The automated issuance mechanism of Bitcoin through mining also seeks to remove the control of money printing from banks that are privately owned and that lend money to the public and governments at an interest, creating the debt-based economy that led to the crash in 2008. This in turn led to the creation of Bitcoin. However, the primary goal of Bitcoin, to return the control of money to its owners, is in a way lost. Today, we entrust our Bitcoin with third party services daily, and the most popular of these services are exchanges.
Centralized exchanges are easy to use, easy to access and they are great for making quick trades. They also provide advanced trading functionalities like margin trading and others. However, they are also a great place for hackers to target, so they represent a security risk for your funds.

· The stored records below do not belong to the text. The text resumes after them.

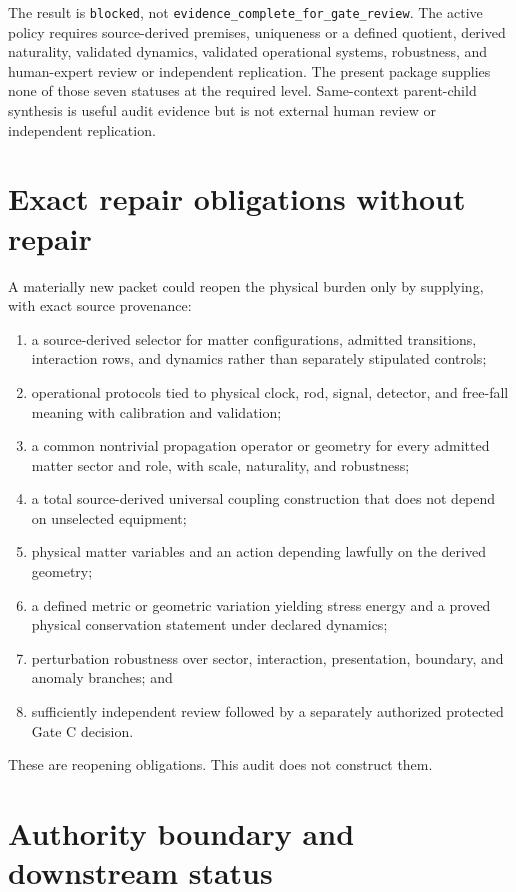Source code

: \documentclass[11pt]{article}
\begin{document}
The result is \texttt{blocked}, not
\texttt{evidence\_complete\_for\_gate\_review}. The active policy requires
source-derived premises, uniqueness or a defined quotient, derived
naturality, validated dynamics, validated operational systems, robustness,
and human-expert review or independent replication. The present package
supplies none of those seven statuses at the required level. Same-context
parent-child synthesis is useful audit evidence but is not external human
review or independent replication.

\section{Exact repair obligations without repair}

A materially new packet could reopen the physical burden only by supplying,
with exact source provenance:
\begin{enumerate}[leftmargin=*]
\item a source-derived selector for matter configurations, admitted
transitions, interaction rows, and dynamics rather than separately stipulated
controls;
\item operational protocols tied to physical clock, rod, signal, detector,
and free-fall meaning with calibration and validation;
\item a common nontrivial propagation operator or geometry for every admitted
matter sector and role, with scale, naturality, and robustness;
\item a total source-derived universal coupling construction that does not
depend on unselected equipment;
\item physical matter variables and an action depending lawfully on the
derived geometry;
\item a defined metric or geometric variation yielding stress energy and a
proved physical conservation statement under declared dynamics;
\item perturbation robustness over sector, interaction, presentation,
boundary, and anomaly branches; and
\item sufficiently independent review followed by a separately authorized
protected Gate C decision.
\end{enumerate}

These are reopening obligations. This audit does not construct them.

\section{Authority boundary and downstream status}
\end{document}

Centralized exchanges also provide a place for their users to store their cryptos. Even though it’s been said many times that using exchanges to store your cryptocurrency is not a good idea, still many people do it. This results in the popular exchanges becoming a honey pot for hackers to target, which has resulted in many people losing lots of money. Some exchanges are simply malicious or incompetent, practicing fractional reserve systems that can either lead to bankruptcy (the demise of mybitcoin), a voluntary elimination of the excess instruments (Mt. Gox hack from June 2011 or more recently Bitfinex hack), or a new investor bailout.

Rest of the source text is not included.